DATA EXTRACT section start

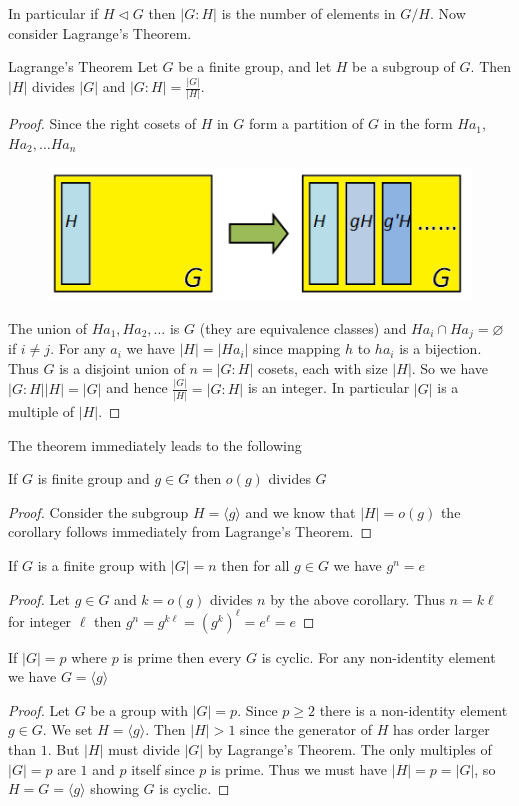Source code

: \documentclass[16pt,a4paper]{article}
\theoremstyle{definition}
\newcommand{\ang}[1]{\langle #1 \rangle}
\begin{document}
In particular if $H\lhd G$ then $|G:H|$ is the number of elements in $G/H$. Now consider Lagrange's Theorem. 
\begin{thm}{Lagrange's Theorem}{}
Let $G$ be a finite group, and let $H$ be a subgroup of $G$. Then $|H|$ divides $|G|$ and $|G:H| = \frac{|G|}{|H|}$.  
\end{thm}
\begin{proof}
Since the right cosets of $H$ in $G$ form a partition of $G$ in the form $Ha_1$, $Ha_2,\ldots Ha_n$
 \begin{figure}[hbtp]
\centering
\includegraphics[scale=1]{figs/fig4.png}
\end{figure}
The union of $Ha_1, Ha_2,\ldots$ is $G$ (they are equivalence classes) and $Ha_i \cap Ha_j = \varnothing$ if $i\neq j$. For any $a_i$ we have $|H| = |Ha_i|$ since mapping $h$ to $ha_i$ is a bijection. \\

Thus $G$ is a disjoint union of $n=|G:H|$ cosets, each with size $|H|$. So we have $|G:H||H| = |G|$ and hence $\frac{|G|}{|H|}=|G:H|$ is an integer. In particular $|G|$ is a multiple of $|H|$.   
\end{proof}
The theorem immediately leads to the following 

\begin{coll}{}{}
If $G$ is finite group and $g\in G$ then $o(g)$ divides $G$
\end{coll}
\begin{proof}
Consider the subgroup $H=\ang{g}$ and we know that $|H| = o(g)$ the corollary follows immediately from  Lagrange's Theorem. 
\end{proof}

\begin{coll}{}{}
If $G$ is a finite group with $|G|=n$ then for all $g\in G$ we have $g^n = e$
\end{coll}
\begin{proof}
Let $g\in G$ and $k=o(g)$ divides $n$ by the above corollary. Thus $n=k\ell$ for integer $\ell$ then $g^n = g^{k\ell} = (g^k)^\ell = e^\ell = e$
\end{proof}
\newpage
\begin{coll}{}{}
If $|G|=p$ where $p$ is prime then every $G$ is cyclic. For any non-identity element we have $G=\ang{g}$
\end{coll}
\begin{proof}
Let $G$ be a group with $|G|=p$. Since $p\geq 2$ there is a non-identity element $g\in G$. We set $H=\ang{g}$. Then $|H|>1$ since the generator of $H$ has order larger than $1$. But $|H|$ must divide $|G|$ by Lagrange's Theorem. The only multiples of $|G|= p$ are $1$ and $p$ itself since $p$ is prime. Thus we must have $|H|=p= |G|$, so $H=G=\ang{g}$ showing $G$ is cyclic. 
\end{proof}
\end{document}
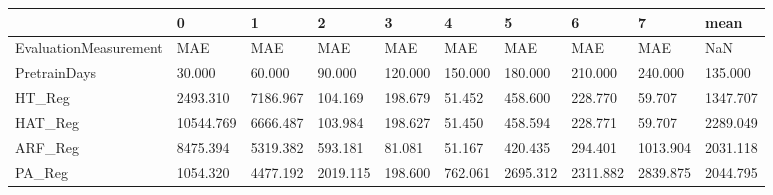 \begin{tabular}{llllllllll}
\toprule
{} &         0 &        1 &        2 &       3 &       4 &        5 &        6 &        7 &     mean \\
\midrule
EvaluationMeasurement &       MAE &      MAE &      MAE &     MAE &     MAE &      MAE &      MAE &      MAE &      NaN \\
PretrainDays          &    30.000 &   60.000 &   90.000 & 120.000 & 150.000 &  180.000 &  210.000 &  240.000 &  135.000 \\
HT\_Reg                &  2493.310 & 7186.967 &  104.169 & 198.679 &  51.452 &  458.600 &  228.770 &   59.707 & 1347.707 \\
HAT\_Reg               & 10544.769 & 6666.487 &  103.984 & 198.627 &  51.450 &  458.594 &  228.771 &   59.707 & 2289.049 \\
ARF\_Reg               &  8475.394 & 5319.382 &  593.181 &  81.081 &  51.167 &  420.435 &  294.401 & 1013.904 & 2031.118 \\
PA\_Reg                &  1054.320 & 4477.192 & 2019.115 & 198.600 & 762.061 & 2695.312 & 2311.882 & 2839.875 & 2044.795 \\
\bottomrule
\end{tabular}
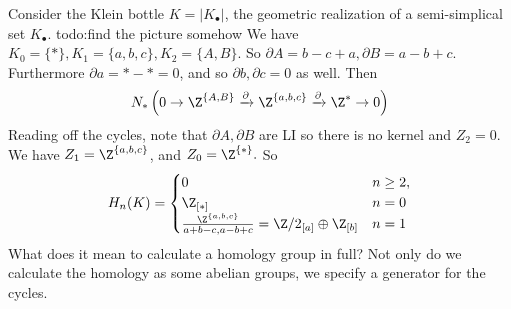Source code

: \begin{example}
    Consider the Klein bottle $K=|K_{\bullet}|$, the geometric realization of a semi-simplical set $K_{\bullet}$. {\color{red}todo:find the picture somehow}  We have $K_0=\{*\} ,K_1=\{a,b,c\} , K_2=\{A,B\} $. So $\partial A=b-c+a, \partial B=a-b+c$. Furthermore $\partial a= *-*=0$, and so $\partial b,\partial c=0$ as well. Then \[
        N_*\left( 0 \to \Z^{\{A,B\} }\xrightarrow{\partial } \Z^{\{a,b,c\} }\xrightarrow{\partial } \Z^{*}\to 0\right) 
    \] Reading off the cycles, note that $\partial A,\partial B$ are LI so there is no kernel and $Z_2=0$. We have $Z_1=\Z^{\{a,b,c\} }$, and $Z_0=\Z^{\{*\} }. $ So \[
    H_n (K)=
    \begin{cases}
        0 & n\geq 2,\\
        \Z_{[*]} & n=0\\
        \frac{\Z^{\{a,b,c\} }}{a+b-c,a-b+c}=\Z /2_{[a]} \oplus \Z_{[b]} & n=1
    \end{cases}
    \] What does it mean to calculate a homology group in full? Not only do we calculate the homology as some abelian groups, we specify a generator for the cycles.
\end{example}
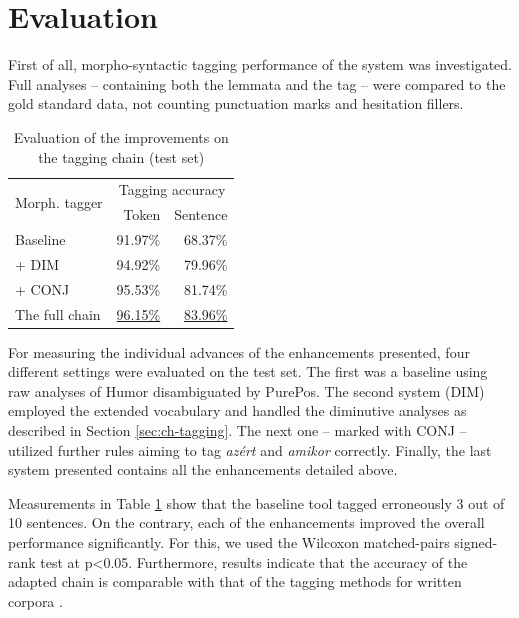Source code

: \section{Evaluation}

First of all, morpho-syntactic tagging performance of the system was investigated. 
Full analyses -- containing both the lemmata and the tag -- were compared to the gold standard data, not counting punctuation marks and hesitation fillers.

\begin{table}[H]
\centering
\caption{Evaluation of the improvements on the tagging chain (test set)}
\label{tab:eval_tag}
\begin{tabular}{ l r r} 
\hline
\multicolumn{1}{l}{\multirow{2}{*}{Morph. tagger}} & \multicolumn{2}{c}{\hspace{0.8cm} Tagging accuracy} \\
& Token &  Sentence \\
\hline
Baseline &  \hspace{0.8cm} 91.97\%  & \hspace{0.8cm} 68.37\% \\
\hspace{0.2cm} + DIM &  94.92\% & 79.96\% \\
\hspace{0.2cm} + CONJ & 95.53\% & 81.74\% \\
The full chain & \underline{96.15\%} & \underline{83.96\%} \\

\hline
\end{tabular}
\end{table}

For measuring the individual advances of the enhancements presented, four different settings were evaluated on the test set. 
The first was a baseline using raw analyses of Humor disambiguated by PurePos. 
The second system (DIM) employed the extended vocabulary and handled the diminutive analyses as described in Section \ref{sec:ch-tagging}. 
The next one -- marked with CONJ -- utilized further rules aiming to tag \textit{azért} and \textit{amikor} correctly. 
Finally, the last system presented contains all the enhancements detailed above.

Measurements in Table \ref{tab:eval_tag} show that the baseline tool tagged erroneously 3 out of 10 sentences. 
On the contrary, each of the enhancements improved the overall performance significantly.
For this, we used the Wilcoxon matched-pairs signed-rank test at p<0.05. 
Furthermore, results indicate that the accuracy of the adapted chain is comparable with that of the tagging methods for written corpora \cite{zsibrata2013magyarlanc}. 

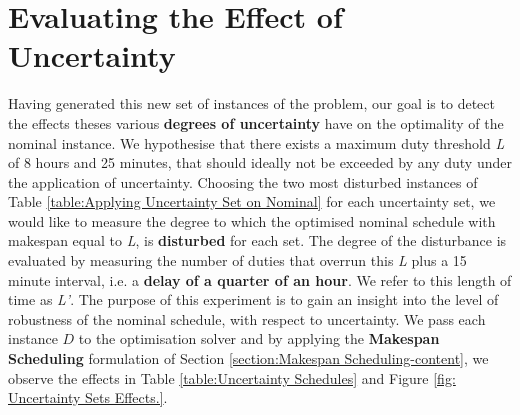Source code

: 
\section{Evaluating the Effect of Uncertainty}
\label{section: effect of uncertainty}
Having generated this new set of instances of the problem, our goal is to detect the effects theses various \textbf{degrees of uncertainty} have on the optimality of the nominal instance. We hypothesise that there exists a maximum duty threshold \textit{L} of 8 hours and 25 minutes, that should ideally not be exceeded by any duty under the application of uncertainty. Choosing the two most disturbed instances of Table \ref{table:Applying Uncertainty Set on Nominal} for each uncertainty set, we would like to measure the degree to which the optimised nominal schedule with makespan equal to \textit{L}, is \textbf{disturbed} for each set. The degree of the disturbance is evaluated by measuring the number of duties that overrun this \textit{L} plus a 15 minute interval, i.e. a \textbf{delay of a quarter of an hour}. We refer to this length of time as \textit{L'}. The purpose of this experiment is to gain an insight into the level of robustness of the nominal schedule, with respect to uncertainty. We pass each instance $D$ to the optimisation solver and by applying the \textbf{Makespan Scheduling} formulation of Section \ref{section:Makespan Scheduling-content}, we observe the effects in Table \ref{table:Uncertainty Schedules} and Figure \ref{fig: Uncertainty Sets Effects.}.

DATA EXTRACT section end

• [REQUIRED WORK]
Every line in the listing that holds "CONJ" belongs in the answer.

• [TASK RESPONSE]
\hspace{0.2cm} + CONJ & 95.53\% & 81.74\% \\
The next one -- marked with CONJ -- utilized further rules aiming to tag \textit{azért} and \textit{amikor} correctly. 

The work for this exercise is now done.